(Plain-text document sources)
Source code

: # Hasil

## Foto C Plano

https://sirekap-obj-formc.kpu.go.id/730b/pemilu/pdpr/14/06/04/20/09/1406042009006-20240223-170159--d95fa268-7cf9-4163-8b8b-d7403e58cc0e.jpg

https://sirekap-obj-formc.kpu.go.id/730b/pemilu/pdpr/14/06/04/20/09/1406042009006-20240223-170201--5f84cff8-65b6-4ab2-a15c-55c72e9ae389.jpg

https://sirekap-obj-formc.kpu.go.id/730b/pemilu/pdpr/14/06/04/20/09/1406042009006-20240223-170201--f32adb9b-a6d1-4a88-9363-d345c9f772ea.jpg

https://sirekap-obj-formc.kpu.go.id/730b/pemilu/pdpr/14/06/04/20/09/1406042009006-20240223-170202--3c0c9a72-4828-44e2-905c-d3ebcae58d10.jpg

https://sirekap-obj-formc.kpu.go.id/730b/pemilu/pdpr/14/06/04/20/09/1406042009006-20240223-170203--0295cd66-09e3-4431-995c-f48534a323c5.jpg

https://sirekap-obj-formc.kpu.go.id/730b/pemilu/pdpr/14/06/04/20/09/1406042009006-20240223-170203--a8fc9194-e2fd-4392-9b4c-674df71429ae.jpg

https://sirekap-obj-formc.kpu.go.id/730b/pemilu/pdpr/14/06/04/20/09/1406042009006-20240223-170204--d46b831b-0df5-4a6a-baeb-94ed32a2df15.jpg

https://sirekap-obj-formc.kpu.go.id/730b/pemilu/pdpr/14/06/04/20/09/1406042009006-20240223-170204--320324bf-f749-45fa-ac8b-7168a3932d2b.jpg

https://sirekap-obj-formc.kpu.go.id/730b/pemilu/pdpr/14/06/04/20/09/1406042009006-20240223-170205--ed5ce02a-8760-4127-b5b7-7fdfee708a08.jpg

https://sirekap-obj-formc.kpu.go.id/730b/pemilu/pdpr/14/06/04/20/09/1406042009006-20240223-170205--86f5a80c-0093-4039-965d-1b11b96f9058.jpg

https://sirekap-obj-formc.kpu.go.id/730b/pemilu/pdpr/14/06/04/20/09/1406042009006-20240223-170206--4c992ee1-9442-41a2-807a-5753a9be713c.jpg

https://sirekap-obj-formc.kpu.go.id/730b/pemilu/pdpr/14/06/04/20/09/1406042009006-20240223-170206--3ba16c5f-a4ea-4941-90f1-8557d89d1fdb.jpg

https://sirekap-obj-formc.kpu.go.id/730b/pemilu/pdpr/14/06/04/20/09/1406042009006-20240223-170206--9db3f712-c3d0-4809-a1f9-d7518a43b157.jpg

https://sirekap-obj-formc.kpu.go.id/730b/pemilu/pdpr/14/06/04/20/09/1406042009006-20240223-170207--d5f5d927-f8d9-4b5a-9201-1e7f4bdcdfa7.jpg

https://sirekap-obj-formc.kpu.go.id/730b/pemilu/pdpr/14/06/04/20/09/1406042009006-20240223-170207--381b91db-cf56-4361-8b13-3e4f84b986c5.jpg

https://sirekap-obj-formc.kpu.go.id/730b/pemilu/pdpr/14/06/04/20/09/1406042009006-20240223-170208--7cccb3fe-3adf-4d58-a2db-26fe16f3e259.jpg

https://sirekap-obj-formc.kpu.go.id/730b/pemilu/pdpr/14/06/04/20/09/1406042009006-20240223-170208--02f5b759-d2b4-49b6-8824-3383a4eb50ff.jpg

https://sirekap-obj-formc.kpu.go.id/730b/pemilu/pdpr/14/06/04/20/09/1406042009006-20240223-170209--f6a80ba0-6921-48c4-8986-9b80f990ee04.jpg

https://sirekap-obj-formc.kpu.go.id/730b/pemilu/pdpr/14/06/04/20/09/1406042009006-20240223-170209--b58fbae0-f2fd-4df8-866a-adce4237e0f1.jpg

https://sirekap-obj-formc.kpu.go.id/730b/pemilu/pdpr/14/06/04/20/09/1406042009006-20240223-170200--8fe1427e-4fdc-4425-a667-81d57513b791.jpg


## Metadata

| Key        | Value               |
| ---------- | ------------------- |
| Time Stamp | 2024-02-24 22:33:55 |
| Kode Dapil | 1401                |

■ Work item:
Without altering a single word, reproduce the entries above.

■ Response area:
Source code

: # Hasil

## Foto C Plano

https://sirekap-obj-formc.kpu.go.id/730b/pemilu/pdpr/14/06/04/20/09/1406042009006-20240223-170159--d95fa268-7cf9-4163-8b8b-d7403e58cc0e.jpg

https://sirekap-obj-formc.kpu.go.id/730b/pemilu/pdpr/14/06/04/20/09/1406042009006-20240223-170201--5f84cff8-65b6-4ab2-a15c-55c72e9ae389.jpg

https://sirekap-obj-formc.kpu.go.id/730b/pemilu/pdpr/14/06/04/20/09/1406042009006-20240223-170201--f32adb9b-a6d1-4a88-9363-d345c9f772ea.jpg

https://sirekap-obj-formc.kpu.go.id/730b/pemilu/pdpr/14/06/04/20/09/1406042009006-20240223-170202--3c0c9a72-4828-44e2-905c-d3ebcae58d10.jpg

https://sirekap-obj-formc.kpu.go.id/730b/pemilu/pdpr/14/06/04/20/09/1406042009006-20240223-170203--0295cd66-09e3-4431-995c-f48534a323c5.jpg

https://sirekap-obj-formc.kpu.go.id/730b/pemilu/pdpr/14/06/04/20/09/1406042009006-20240223-170203--a8fc9194-e2fd-4392-9b4c-674df71429ae.jpg

https://sirekap-obj-formc.kpu.go.id/730b/pemilu/pdpr/14/06/04/20/09/1406042009006-20240223-170204--d46b831b-0df5-4a6a-baeb-94ed32a2df15.jpg

https://sirekap-obj-formc.kpu.go.id/730b/pemilu/pdpr/14/06/04/20/09/1406042009006-20240223-170204--320324bf-f749-45fa-ac8b-7168a3932d2b.jpg

https://sirekap-obj-formc.kpu.go.id/730b/pemilu/pdpr/14/06/04/20/09/1406042009006-20240223-170205--ed5ce02a-8760-4127-b5b7-7fdfee708a08.jpg

https://sirekap-obj-formc.kpu.go.id/730b/pemilu/pdpr/14/06/04/20/09/1406042009006-20240223-170205--86f5a80c-0093-4039-965d-1b11b96f9058.jpg

https://sirekap-obj-formc.kpu.go.id/730b/pemilu/pdpr/14/06/04/20/09/1406042009006-20240223-170206--4c992ee1-9442-41a2-807a-5753a9be713c.jpg

https://sirekap-obj-formc.kpu.go.id/730b/pemilu/pdpr/14/06/04/20/09/1406042009006-20240223-170206--3ba16c5f-a4ea-4941-90f1-8557d89d1fdb.jpg

https://sirekap-obj-formc.kpu.go.id/730b/pemilu/pdpr/14/06/04/20/09/1406042009006-20240223-170206--9db3f712-c3d0-4809-a1f9-d7518a43b157.jpg

https://sirekap-obj-formc.kpu.go.id/730b/pemilu/pdpr/14/06/04/20/09/1406042009006-20240223-170207--d5f5d927-f8d9-4b5a-9201-1e7f4bdcdfa7.jpg

https://sirekap-obj-formc.kpu.go.id/730b/pemilu/pdpr/14/06/04/20/09/1406042009006-20240223-170207--381b91db-cf56-4361-8b13-3e4f84b986c5.jpg

https://sirekap-obj-formc.kpu.go.id/730b/pemilu/pdpr/14/06/04/20/09/1406042009006-20240223-170208--7cccb3fe-3adf-4d58-a2db-26fe16f3e259.jpg

https://sirekap-obj-formc.kpu.go.id/730b/pemilu/pdpr/14/06/04/20/09/1406042009006-20240223-170208--02f5b759-d2b4-49b6-8824-3383a4eb50ff.jpg

https://sirekap-obj-formc.kpu.go.id/730b/pemilu/pdpr/14/06/04/20/09/1406042009006-20240223-170209--f6a80ba0-6921-48c4-8986-9b80f990ee04.jpg

https://sirekap-obj-formc.kpu.go.id/730b/pemilu/pdpr/14/06/04/20/09/1406042009006-20240223-170209--b58fbae0-f2fd-4df8-866a-adce4237e0f1.jpg

https://sirekap-obj-formc.kpu.go.id/730b/pemilu/pdpr/14/06/04/20/09/1406042009006-20240223-170200--8fe1427e-4fdc-4425-a667-81d57513b791.jpg


## Metadata

| Key        | Value               |
| ---------- | ------------------- |
| Time Stamp | 2024-02-24 22:33:55 |
| Kode Dapil | 1401                |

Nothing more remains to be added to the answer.